In The Book of Houses by Paul Williams, I learned about using our astrological birth chart as a harvest cycle for our goals and dreams. It details the months during which you should plant your seeds (set your goals and intentions) and the day when you will reap the harvest (Harvest Days) of those seeds. July is the month when I plant seeds, and June is the month when I harvest those seeds.
I didn’t have this book last year around June and July, but I was definitely planting many seeds. A year later, I am seeing the fruits of those seeds and I am glad to say that I will be using The Book of Houses more intentionally to plant my seeds and bring my dreams/goals into existence.
As I am in the process of completing a transition, I am experiencing a lot of fear and doubt. It can be difficult to make the correct choice when your brain is constantly sending warning signs and distressful messages. I am so well equipped to deal with these feelings and messages now.
Thanks to what I have learned in Lindsay Mack’s class, Tarot for the Wild Soul, I am able to understand that many of the fear messages that my brain is sending me are simply not the truth.
My brain is scared of change. My brain wants to keep me in familiar and “safe” environments. If it was up to my brain, I would never make any changes or take any risks. But that is not how life is supposed to be. We are meant to take risks and make changes so that we can grow and experience different things. The soul seeks change and growth and brain wants the comfortable feelings of the familiar.

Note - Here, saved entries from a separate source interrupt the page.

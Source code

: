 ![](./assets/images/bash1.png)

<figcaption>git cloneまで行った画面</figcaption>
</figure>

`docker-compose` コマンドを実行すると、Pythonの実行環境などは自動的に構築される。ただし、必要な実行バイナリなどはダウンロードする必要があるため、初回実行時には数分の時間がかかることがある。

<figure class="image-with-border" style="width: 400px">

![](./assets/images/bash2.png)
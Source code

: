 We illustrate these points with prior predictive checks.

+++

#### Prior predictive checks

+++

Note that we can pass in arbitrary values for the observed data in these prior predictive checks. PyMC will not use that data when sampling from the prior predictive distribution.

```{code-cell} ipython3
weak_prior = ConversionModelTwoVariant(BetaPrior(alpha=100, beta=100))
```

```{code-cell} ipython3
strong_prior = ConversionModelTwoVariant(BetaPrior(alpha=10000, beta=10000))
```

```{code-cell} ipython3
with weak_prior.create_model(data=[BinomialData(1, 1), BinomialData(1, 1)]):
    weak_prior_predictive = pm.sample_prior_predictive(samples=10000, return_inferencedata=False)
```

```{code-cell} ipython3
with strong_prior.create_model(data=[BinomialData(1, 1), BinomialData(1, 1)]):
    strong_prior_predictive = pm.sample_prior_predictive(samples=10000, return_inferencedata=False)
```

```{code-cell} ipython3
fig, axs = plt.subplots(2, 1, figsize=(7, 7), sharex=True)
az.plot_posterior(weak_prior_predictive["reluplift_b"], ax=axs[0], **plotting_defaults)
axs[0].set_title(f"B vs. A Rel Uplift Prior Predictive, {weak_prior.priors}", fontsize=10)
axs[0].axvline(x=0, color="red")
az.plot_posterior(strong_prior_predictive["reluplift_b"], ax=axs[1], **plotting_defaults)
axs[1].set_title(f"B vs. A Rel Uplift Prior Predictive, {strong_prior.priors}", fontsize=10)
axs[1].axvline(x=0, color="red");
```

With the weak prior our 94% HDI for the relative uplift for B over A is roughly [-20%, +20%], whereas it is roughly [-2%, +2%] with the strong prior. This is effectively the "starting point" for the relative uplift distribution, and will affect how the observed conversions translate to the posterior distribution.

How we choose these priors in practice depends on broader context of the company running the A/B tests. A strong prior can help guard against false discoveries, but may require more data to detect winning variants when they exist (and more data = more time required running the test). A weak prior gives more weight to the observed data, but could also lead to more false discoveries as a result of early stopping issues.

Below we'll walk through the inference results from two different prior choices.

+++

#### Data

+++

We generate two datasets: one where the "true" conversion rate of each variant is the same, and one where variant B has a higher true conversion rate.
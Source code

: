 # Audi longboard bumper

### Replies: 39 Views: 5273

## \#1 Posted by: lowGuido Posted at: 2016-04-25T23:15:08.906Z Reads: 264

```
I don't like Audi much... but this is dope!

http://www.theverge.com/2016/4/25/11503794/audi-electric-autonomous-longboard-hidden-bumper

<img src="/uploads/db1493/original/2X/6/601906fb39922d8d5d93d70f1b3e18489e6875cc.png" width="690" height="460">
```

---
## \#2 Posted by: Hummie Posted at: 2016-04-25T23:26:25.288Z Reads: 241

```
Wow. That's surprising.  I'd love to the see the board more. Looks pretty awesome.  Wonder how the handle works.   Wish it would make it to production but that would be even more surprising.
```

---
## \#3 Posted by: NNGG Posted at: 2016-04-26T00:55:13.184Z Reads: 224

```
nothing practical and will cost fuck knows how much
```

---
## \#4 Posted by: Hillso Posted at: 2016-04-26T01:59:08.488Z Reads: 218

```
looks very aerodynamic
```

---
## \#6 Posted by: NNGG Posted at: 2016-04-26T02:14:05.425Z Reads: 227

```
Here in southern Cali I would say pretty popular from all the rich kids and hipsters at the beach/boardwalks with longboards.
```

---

What has helped me during this time of transition was remembering that I can trust myself to make the right choice for me. I often look to others for guidance and reassurance, and that is not the best strategy to follow. As my partner always says, we are the ones who will deal with the consequences of our actions, not the people who gave us advice, no matter how well intentioned that advice was. So why ask others to make a choice that is only up to us?
I did a lot of soul searching, journaling, and asking for guidance from my Spirit Guides. It felt difficult to make the decision, but once I let go of expectation and trying to control things, I felt that the path was laid out and I knew what the right decision was.
I am working on replacing my feelings of fear with excitement for the new experiences that are waiting for me. I can’t wait to see how I will grow, what I will learn, who I will meet, and what changes I will make.
How do you deal with fear and doubt? How do you handle transitional times in your life?